Immunoblot analysis was performed as described previously [49]. Membranes were probed with primary antibodies to total Pten (D4.3, Cell Signaling), Bim (3C5, Enzo Life Sciences) and Bcl2 (50E3, Cell Signaling), and polyclonal antibody to actin (sc-1616; Santa Cruz) for normalization. Immunoreactive bands were detected by chemiluminescence using ECL reagent (GE Healthcare) and quantified by densitometry (Fuji LAS-4000 software).

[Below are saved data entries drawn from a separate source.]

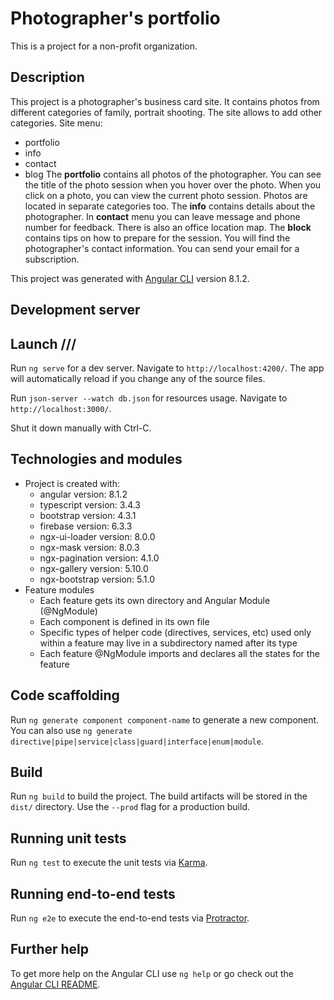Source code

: # Photographer's portfolio
This is a project for a non-profit organization.

## Description
This project is a photographer's business card site. 
It contains photos from different categories of family, portrait shooting. The site allows to add other categories.
Site menu:
- portfolio
- info
- contact
- blog
The **portfolio** contains all photos of the photographer. 
You can see the title of the photo session when you hover over the photo. When you click on a photo, you can view the current photo session.
Photos are located in separate categories too. 
The **info** contains details about the photographer.
In **contact** menu you can leave message and phone number for feedback. There is also an office location map.
The **block** contains tips on how to prepare for the session.
You will find the photographer's contact information.
You can send your email for a subscription.


This project was generated with [Angular CLI](https://github.com/angular/angular-cli) version 8.1.2.

## Development server
##  Launch ///

Run `ng serve` for a dev server. Navigate to `http://localhost:4200/`. The app will automatically reload if you change any of the source files.

Run `json-server --watch db.json` for resources usage. Navigate to `http://localhost:3000/`.

Shut it down manually with Ctrl-C.

## Technologies and modules

* Project is created with:
  * angular version: 8.1.2
  * typescript version: 3.4.3
  * bootstrap version: 4.3.1
  * firebase version: 6.3.3
  * ngx-ui-loader version: 8.0.0
  * ngx-mask version: 8.0.3
  * ngx-pagination version: 4.1.0
  * ngx-gallery version: 5.10.0
  * ngx-bootstrap version: 5.1.0
* Feature modules
  * Each feature gets its own directory and Angular Module (@NgModule)
  * Each component is defined in its own file
  * Specific types of helper code (directives, services, etc) used only within a feature may     live in a subdirectory named after its type
  * Each feature @NgModule imports and declares all the states for the feature

## Code scaffolding

Run `ng generate component component-name` to generate a new component. You can also use `ng generate directive|pipe|service|class|guard|interface|enum|module`.

## Build

Run `ng build` to build the project. The build artifacts will be stored in the `dist/` directory. Use the `--prod` flag for a production build.

## Running unit tests

Run `ng test` to execute the unit tests via [Karma](https://karma-runner.github.io).

## Running end-to-end tests

Run `ng e2e` to execute the end-to-end tests via [Protractor](http://www.protractortest.org/).

## Further help

To get more help on the Angular CLI use `ng help` or go check out the [Angular CLI README](https://github.com/angular/angular-cli/blob/master/README.md).


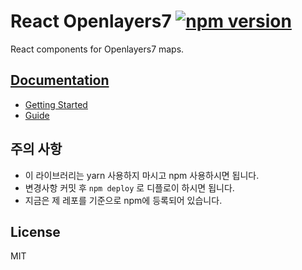 # React Openlayers7 [![npm version](https://img.shields.io/npm/v/react-openlayers7.svg)](https://www.npmjs.com/package/react-openlayers7)

React components for Openlayers7 maps.

## [Documentation](https://react-openlayer-official.vercel.app/)

- [Getting Started](https://react-openlayer-official.vercel.app/docs/Getting%20started/intro)
- [Guide](https://react-openlayer-official.vercel.app/docs/category/guide)

## 주의 사항

- 이 라이브러리는 yarn 사용하지 마시고 npm 사용하시면 됩니다.
- 변경사항 커밋 후 `npm deploy` 로 디플로이 하시면 됩니다.
- 지금은 제 레포를 기준으로 npm에 등록되어 있습니다.

## License

MIT
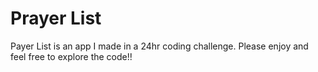 # Prayer List
Payer List is an app I made in a 24hr coding challenge. Please enjoy and feel free to explore the code!!
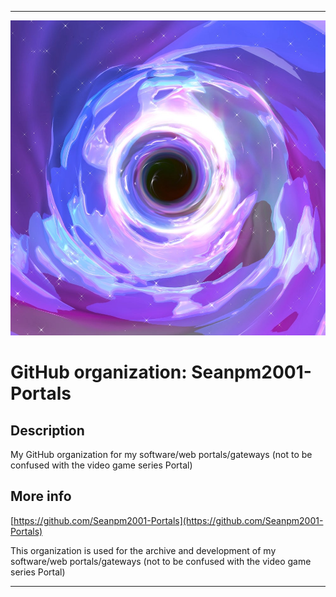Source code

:   
***

![PortalIcon1.jpeg failed to load. The file may be missing or corrupt. Check the file path for errors first.](/AdditionalInfo/1/Seanpm2001-Portals/PortalIcon1.jpeg)

# GitHub organization: Seanpm2001-Portals

## Description

My GitHub organization for my software/web portals/gateways (not to be confused with the video game series Portal)

## More info

[https://github.com/Seanpm2001-Portals](https://github.com/Seanpm2001-Portals)

This organization is used for the archive and development of my software/web portals/gateways (not to be confused with the video game series Portal)

***
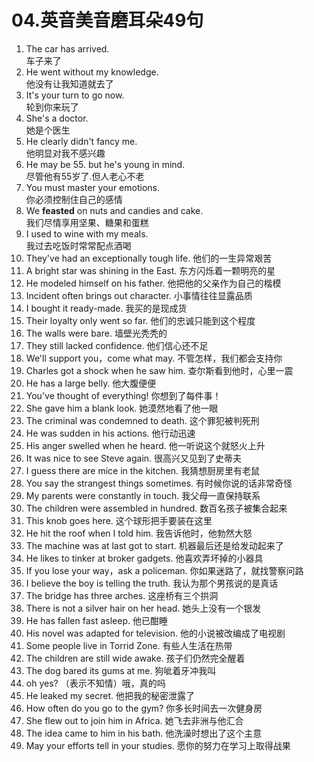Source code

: # 04.英音美音磨耳朵49句

1. The car has arrived. \
   车子来了
2. He went without my knowledge. \
   他没有让我知道就去了
3. It's your turn to go now. \
   轮到你来玩了
4. She's a doctor. \
   她是个医生
5. He clearly didn't fancy me. \
   他明显对我不感兴趣
6. He may be 55. but he's young in mind. \
   尽管他有55岁了.但人老心不老
7. You must master your emotions. \
   你必须控制住自己的感情
8. We **feasted** on nuts and candies and cake. \
   我们尽情享用坚果、糖果和蛋糕
9. I used to wine with my meals. \
   我过去吃饭时常常配点酒喝
10. They've had an exceptionally tough life. 他们的一生异常艰苦
11. A bright star was shining in the East. 东方闪烁着一颗明亮的星
12. He modeled himself on his father. 他把他的父亲作为自己的楷模
13. Incident often brings out character. 小事情往往显露品质
14. I bought it ready-made. 我买的是现成货
15. Their loyalty only went so far. 他们的忠诚只能到这个程度
16. The walls were bare. 墙壁光秃秃的
17. They still lacked confidence. 他们信心还不足
18. We'll support you，come what may. 不管怎样，我们都会支持你
19. Charles got a shock when he saw him. 查尔斯看到他时，心里一震
20. He has a large belly. 他大腹便便
21. You've thought of everything! 你想到了每件事！
22. She gave him a blank look. 她漠然地看了他一眼
23. The criminal was condemned to death. 这个罪犯被判死刑
24. He was sudden in his actions. 他行动迅速
25. His anger swelled when he heard. 他一听说这个就怒火上升
26. It was nice to see Steve again. 很高兴又见到了史蒂夫
27. I guess there are mice in the kitchen. 我猜想厨房里有老鼠
28. You say the strangest things sometimes. 有时候你说的话非常奇怪
29. My parents were constantly in touch. 我父母一直保持联系
30. The children were assembled in hundred. 数百名孩子被集合起来
31. This knob goes here. 这个球形把手要装在这里
32. He hit the roof when I told him. 我告诉他时，他勃然大怒
33. The machine was at last got to start. 机器最后还是给发动起来了
34. He likes to tinker at broker gadgets. 他喜欢弄坏掉的小器具
35. If you lose your way，ask a policeman. 你如果迷路了，就找警察问路
36. I believe the boy is telling the truth. 我认为那个男孩说的是真话
37. The bridge has three arches. 这座桥有三个拱洞
38. There is not a silver hair on her head. 她头上没有一个银发
39. He has fallen fast asleep. 他已酣睡
40. His novel was adapted for television. 他的小说被改编成了电视剧
41. Some people live in Torrid Zone. 有些人生活在热带
42. The children are still wide awake. 孩子们仍然完全醒着
43. The dog bared its gums at me. 狗呲着牙冲我叫
44. oh yes? （表示不知情）哦，真的吗
45. He leaked my secret. 他把我的秘密泄露了
46. How often do you go to the gym? 你多长时间去一次健身房
47. She flew out to join him in Africa. 她飞去非洲与他汇合
48. The idea came to him in his bath. 他洗澡时想出了这个主意
49. May your efforts tell in your studies. 愿你的努力在学习上取得战果
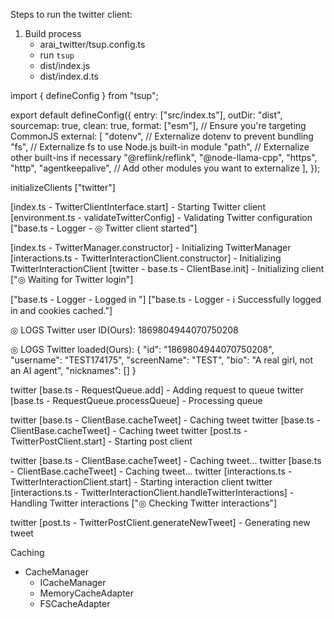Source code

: Steps to run the twitter client:
1. Build process
    - arai_twitter/tsup.config.ts
    - run `tsup`
    - dist/index.js
    - dist/index.d.ts

import { defineConfig } from "tsup";

export default defineConfig({
    entry: ["src/index.ts"],
    outDir: "dist",
    sourcemap: true,
    clean: true,
    format: ["esm"], // Ensure you're targeting CommonJS
    external: [
        "dotenv", // Externalize dotenv to prevent bundling
        "fs", // Externalize fs to use Node.js built-in module
        "path", // Externalize other built-ins if necessary
        "@reflink/reflink",
        "@node-llama-cpp",
        "https",
        "http",
        "agentkeepalive",
        // Add other modules you want to externalize
    ],
});


   initializeClients 
   ["twitter"] 

   [index.ts - TwitterClientInterface.start] - Starting Twitter client
   [environment.ts - validateTwitterConfig] - Validating Twitter configuration
   ["base.ts - Logger - ◎ Twitter client started"] 

   [index.ts - TwitterManager.constructor] - Initializing TwitterManager
   [interactions.ts - TwitterInteractionClient.constructor] - Initializing TwitterInteractionClient
   [twitter - base.ts - ClientBase.init] - Initializing client
   ["◎ Waiting for Twitter login"] 

   ["base.ts - Logger - Logged in "] 
   ["base.ts - Logger - ℹ Successfully logged in and cookies cached."] 

 ◎ LOGS
   Twitter user ID(Ours):
   1869804944070750208 

 ◎ LOGS
   Twitter loaded(Ours): 
   {
            "id": "1869804944070750208",
            "username": "TEST174175",
            "screenName": "TEST",
            "bio": "A real girl, not an AI agent",
            "nicknames": []
  } 

twitter [base.ts - RequestQueue.add] - Adding request to queue
twitter [base.ts - RequestQueue.processQueue] - Processing queue

twitter [base.ts - ClientBase.cacheTweet] - Caching tweet
twitter [base.ts - ClientBase.cacheTweet] - Caching tweet
twitter [post.ts - TwitterPostClient.start] - Starting post client


twitter [base.ts - ClientBase.cacheTweet] - Caching tweet...
twitter [base.ts - ClientBase.cacheTweet] - Caching tweet...
twitter [interactions.ts - TwitterInteractionClient.start] - Starting interaction client
twitter [interactions.ts - TwitterInteractionClient.handleTwitterInteractions] - Handling Twitter interactions
 ["◎ Checking Twitter interactions"] 

 twitter [post.ts - TwitterPostClient.generateNewTweet] - Generating new tweet

 Caching 
 - CacheManager
    - ICacheManager
    - MemoryCacheAdapter 
    - FSCacheAdapter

Intracellular protein/cytokine staining

Intracellular cytokine staining was performed after every round of (re)stimulation. Cells were stimulated with PMA/Ionomycin for 3 h and fixed in 2% paraformaldehyde. Cytokine specific antibodies were administered in 0.5% Saponin in PBS, incubated for 20 min at 4°C and analyzed by flow cytometry. Intracellular protein staining was performed using primary antibodies to Bim (14A8, Merck Chemicals) and Bcl2 (3F11, BD Biosciences). Cells were fixed and stained using the Foxp3 staining buffer set (eBioscience) according to manufacturer's recommendation with extended fixation overnight. Samples were stained for 30 min at 4°C and analyzed by flow cytometry.

Isolation of IFN-γ-secreting cells

Separation of IFN-γ-producing and nonproducing Th1 cells was performed in principle as described previously [50-52]. Once activated Th1 cells were restimulated with PMA/Ionomycin for 3 h. IFN-γ-catch and -detection reagents (aIFN-γ-allophycocyanin) were obtained from Miltenyi Biotec and used according to the manufacturer's guidelines.

CFSE dilution assay

To test the proliferative capacity of antagomir-148a or antagomir-scr treated Th1 rep. cells, we performed a CFSE dilution assay according to a published protocol [53].

Statistics

All statistical analyses used the Mann–Whitney test for unpaired data, unless stated otherwise. A p-value of equal or less than 0.05 was considered significant.